<<<<

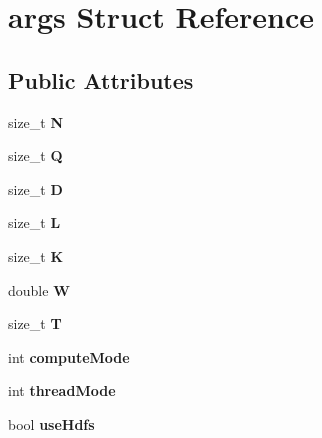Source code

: \hypertarget{structargs}{}\section{args Struct Reference}
\label{structargs}
\subsection*{Public Attributes}
\begin{DoxyCompactItemize}
\item 
size\+\_\+t {\bfseries N}\hypertarget{structargs_a45b7b906b50c7fe736a5b909b8ebf15f}{}\label{structargs_a45b7b906b50c7fe736a5b909b8ebf15f}

\item 
size\+\_\+t {\bfseries Q}\hypertarget{structargs_a761456db62f9009a90874a541f05be80}{}\label{structargs_a761456db62f9009a90874a541f05be80}

\item 
size\+\_\+t {\bfseries D}\hypertarget{structargs_ad3684c9bad0f82627f6dcec89118a268}{}\label{structargs_ad3684c9bad0f82627f6dcec89118a268}

\item 
size\+\_\+t {\bfseries L}\hypertarget{structargs_a64641a6b7ca4184422ded615ca2cefc9}{}\label{structargs_a64641a6b7ca4184422ded615ca2cefc9}

\item 
size\+\_\+t {\bfseries K}\hypertarget{structargs_a76d1d0f55ea20df70244d06b45426462}{}\label{structargs_a76d1d0f55ea20df70244d06b45426462}

\item 
double {\bfseries W}\hypertarget{structargs_a638e4e75d7addd1a226b836827dc2d3d}{}\label{structargs_a638e4e75d7addd1a226b836827dc2d3d}

\item 
size\+\_\+t {\bfseries T}\hypertarget{structargs_ab41fd7072045b5878a94b3c58ac2fb5c}{}\label{structargs_ab41fd7072045b5878a94b3c58ac2fb5c}

\item 
int {\bfseries compute\+Mode}\hypertarget{structargs_a1573c290fd60933d45e00898e34986e7}{}\label{structargs_a1573c290fd60933d45e00898e34986e7}

\item 
int {\bfseries thread\+Mode}\hypertarget{structargs_ac5659d03e21d9fe44d617bfec99cdd83}{}\label{structargs_ac5659d03e21d9fe44d617bfec99cdd83}

\item 
bool {\bfseries use\+Hdfs}\hypertarget{structargs_afbb20c3325306bf9bb4f2b66a0792e70}{}\label{structargs_afbb20c3325306bf9bb4f2b66a0792e70}


\end{DoxyCompactItemize}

>>>>

Output the records above character for character, but leave each image out.

[Problem solution]
Source code

: \hypertarget{structargs}{}\section{args Struct Reference}
\label{structargs}
\subsection*{Public Attributes}
\begin{DoxyCompactItemize}
\item 
size\+\_\+t {\bfseries N}\hypertarget{structargs_a45b7b906b50c7fe736a5b909b8ebf15f}{}\label{structargs_a45b7b906b50c7fe736a5b909b8ebf15f}

\item 
size\+\_\+t {\bfseries Q}\hypertarget{structargs_a761456db62f9009a90874a541f05be80}{}\label{structargs_a761456db62f9009a90874a541f05be80}

\item 
size\+\_\+t {\bfseries D}\hypertarget{structargs_ad3684c9bad0f82627f6dcec89118a268}{}\label{structargs_ad3684c9bad0f82627f6dcec89118a268}

\item 
size\+\_\+t {\bfseries L}\hypertarget{structargs_a64641a6b7ca4184422ded615ca2cefc9}{}\label{structargs_a64641a6b7ca4184422ded615ca2cefc9}

\item 
size\+\_\+t {\bfseries K}\hypertarget{structargs_a76d1d0f55ea20df70244d06b45426462}{}\label{structargs_a76d1d0f55ea20df70244d06b45426462}

\item 
double {\bfseries W}\hypertarget{structargs_a638e4e75d7addd1a226b836827dc2d3d}{}\label{structargs_a638e4e75d7addd1a226b836827dc2d3d}

\item 
size\+\_\+t {\bfseries T}\hypertarget{structargs_ab41fd7072045b5878a94b3c58ac2fb5c}{}\label{structargs_ab41fd7072045b5878a94b3c58ac2fb5c}

\item 
int {\bfseries compute\+Mode}\hypertarget{structargs_a1573c290fd60933d45e00898e34986e7}{}\label{structargs_a1573c290fd60933d45e00898e34986e7}

\item 
int {\bfseries thread\+Mode}\hypertarget{structargs_ac5659d03e21d9fe44d617bfec99cdd83}{}\label{structargs_ac5659d03e21d9fe44d617bfec99cdd83}

\item 
bool {\bfseries use\+Hdfs}\hypertarget{structargs_afbb20c3325306bf9bb4f2b66a0792e70}{}\label{structargs_afbb20c3325306bf9bb4f2b66a0792e70}


\end{DoxyCompactItemize}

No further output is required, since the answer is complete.